Let’s start by loading in our logo.
img = plt.imread("pl.png")
img = img.mean(axis=-1)
img = PILImage.fromarray((img * 255).astype(np.uint8))
img_shape_y, img_shape_x = img.size
img = img.resize((size, size))
img = np.array(img).astype(np.float32) / 255.0
# normalize around 0
img = img - img.mean()
plt.imshow(img, cmap="viridis")
plt.colorbar()
plt.title("Target vorticity")
Text(0.5, 1.0, 'Target vorticity')
We define the loss function, which additionally ensures physical realism of the initial condition by penalizing the flow’s divergence.
def mse(x, y):
return jnp.mean((x - y) ** 2)
def divergence(vxn, vyn):
vxn = cfd.grids.GridArray(vxn, grid=grid, offset=(1.0, 0.5))
vyn = cfd.grids.GridArray(vyn, grid=grid, offset=(0.5, 1.0))
# reconstruct GridVariable from input
vxn = cfd.grids.GridVariable(vxn, bc)
vyn = cfd.grids.GridVariable(vyn, bc)
return cfd.finite_differences.divergence([vxn, vyn]).data
def loss_fn(v0_flat, target=img, xlen=grid.shape[0]):
total_len = len(v0_flat)
ylen = (total_len // 2) // xlen
v0x = v0_flat[: total_len // 2].reshape(xlen, ylen)
v0y = v0_flat[total_len // 2 :].reshape(xlen, ylen)
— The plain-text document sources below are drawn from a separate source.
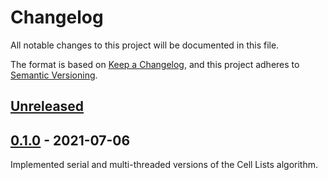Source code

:# Changelog
All notable changes to this project will be documented in this file.

The format is based on [Keep a Changelog](https://keepachangelog.com/en/1.0.0/),
and this project adheres to [Semantic Versioning](https://semver.org/spec/v2.0.0.html).

## [Unreleased]


## [0.1.0] - 2021-07-06
Implemented serial and multi-threaded versions of the Cell Lists algorithm.


[Unreleased]: https://github.com/jaantollander/CellLists.jl/compare/v0.1.0...HEAD
[0.1.0]: https://github.com/jaantollander/CellLists.jl/releases/tag/v0.1.0
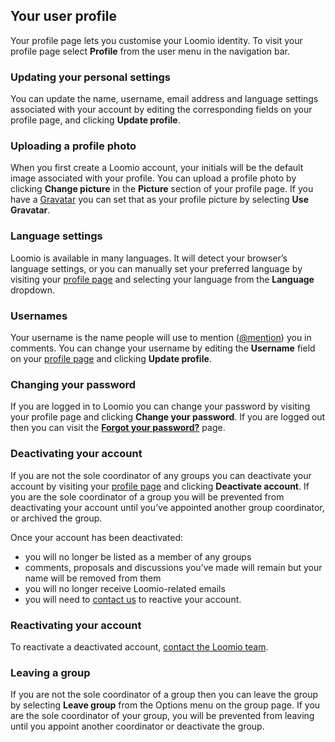 ## Your user profile

Your profile page lets you customise your Loomio identity. To visit your profile page select **Profile** from the user menu in the navigation bar.

### Updating your personal settings
You can update the name, username, email address and language settings associated with your account by editing the corresponding fields on your profile page, and clicking **Update profile**.

### Uploading a profile photo
When you first create a Loomio account, your initials will be the default image associated with your profile. You can upload a profile photo by clicking **Change picture** in the **Picture** section of your profile page. If you have a [Gravatar](https://en.gravatar.com/) you can set that as your profile picture by selecting **Use Gravatar**.

### Language settings
Loomio is available in many languages. It will detect your browser’s language settings, or you can manually set your preferred language by visiting your [profile page](#your-user-profile) and selecting your language from the **Language** dropdown.

### Usernames
Your username is the name people will use to mention ([@mention](comments.html#-mentioning-group-members)) you in comments. You can change your username by editing the **Username** field on your [profile page](#your-user-profile) and clicking **Update profile**.

### Changing your password
If you are logged in to Loomio you can change your password by visiting your profile page and clicking **Change your password**. If you are logged out then you can visit the [**Forgot your password?**](https://www.loomio.org/users/password/new) page.

### Deactivating your account
If you are not the sole coordinator of any groups you can deactivate your account by visiting your [profile page](#your-user-profile) and clicking **Deactivate account**. If you are the sole coordinator of a group you will be prevented from deactivating your account until you’ve appointed another group coordinator, or archived the group.

Once your account has been deactivated:

* you will no longer be listed as a member of any groups
* comments, proposals and discussions you’ve made will remain but your name will be removed from them
* you will no longer receive Loomio-related emails
* you will need to [contact us](https://loomio.org/contact) to reactive your account.

### Reactivating your account
To reactivate a deactivated account, [contact the Loomio team](https://loomio.org/contact).

### Leaving a group
If you are not the sole coordinator of a group then you can leave the group by selecting **Leave group** from the Options menu on the group page. If you are the sole coordinator of your group, you will be prevented from leaving until you appoint another coordinator or deactivate the group.
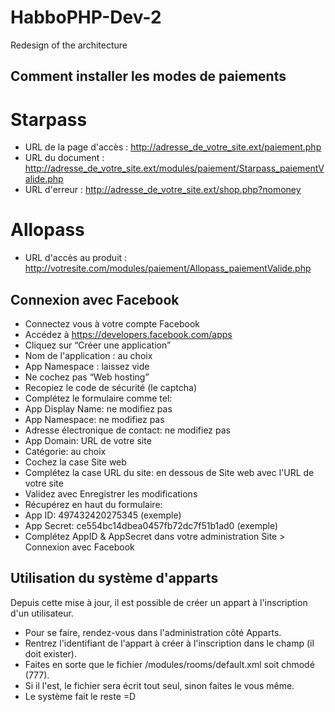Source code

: HabboPHP-Dev-2
==============

Redesign of the architecture

## Comment installer les modes de paiements
# Starpass
* URL de la page d'accès : http://adresse_de_votre_site.ext/paiement.php
* URL du document : http://adresse_de_votre_site.ext/modules/paiement/Starpass_paiementValide.php
* URL d'erreur : http://adresse_de_votre_site.ext/shop.php?nomoney

# Allopass
* URL d'accès au produit : http://votresite.com/modules/paiement/Allopass_paiementValide.php

## Connexion avec Facebook

* Connectez vous à votre compte Facebook
* Accédez à https://developers.facebook.com/apps
* Cliquez sur “Créer une application”
* Nom de l'application : au choix
* App Namespace : laissez vide
* Ne cochez pas “Web hosting”
* Recopiez le code de sécurité (le captcha)
* Complétez le formulaire comme tel:
* App Display Name: ne modifiez pas
* App Namespace: ne modifiez pas
* Adresse électronique de contact: ne modifiez pas
* App Domain: URL de votre site
* Catégorie: au choix
* Cochez la case Site web
* Complétez la case URL du site: en dessous de Site web avec l'URL de votre site
* Validez avec Enregistrer les modifications
* Récupérez en haut du formulaire:
* App ID: 497432420275345 (exemple)
* App Secret: ce554bc14dbea0457fb72dc7f51b1ad0 (exemple)
* Complétez AppID & AppSecret dans votre administration Site > Connexion avec Facebook

## Utilisation du système d'apparts

Depuis cette mise à jour, il est possible de créer un appart à l'inscription d'un utilisateur.
* Pour se faire, rendez-vous dans l'administration côté Apparts.
* Rentrez l'identifiant de l'appart à créer à l'inscription dans le champ (il doit exister).
* Faites en sorte que le fichier /modules/rooms/default.xml soit chmodé (777).
* Si il l'est, le fichier sera écrit tout seul, sinon faites le vous même.
* Le système fait le reste =D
div = divergence(v0x, v0y)
vn = cfd_tesseract_fn(v0=jnp.stack([v0x, v0y], axis=-1))["result"]
vxn = vn[..., 0]
vyn = vn[..., 1]
vort = vorticity(vxn, vyn)
# add divergence penalty term to ensure the field is divergence free
return mse(vort, target) + 0.05 * mse(div, 0.0)
Finally, we perform the optimization with the help of the L-BFGS-B optimizer from scipy.optimize.minimize. This exploits the fact that the loss function is fully differentiable with respect to the initial velocity field \(v_0\).
Executing this cell can take a few minutes.
v0_field = cfd.initial_conditions.filtered_velocity_field(
jax.random.PRNGKey(221), grid, max_velocity
)
v0_flat = np.array([vx.array.data, vy.array.data]).flatten()
grad_fn = jax.jit(jax.value_and_grad(loss_fn))
max_iter = 400
with tqdm(total=max_iter) as pbar:
i = 0
def callback(intermediate_result):
global i
i += 1
pbar.set_postfix(loss=f"{intermediate_result.fun:.4f}")
pbar.update(1)
opt = minimize(
grad_fn,
v0_flat,
method="L-BFGS-B",
jac=True,
callback=callback,
options={"maxiter": max_iter},
)
print(f"Optimisation converged after {i} iterations")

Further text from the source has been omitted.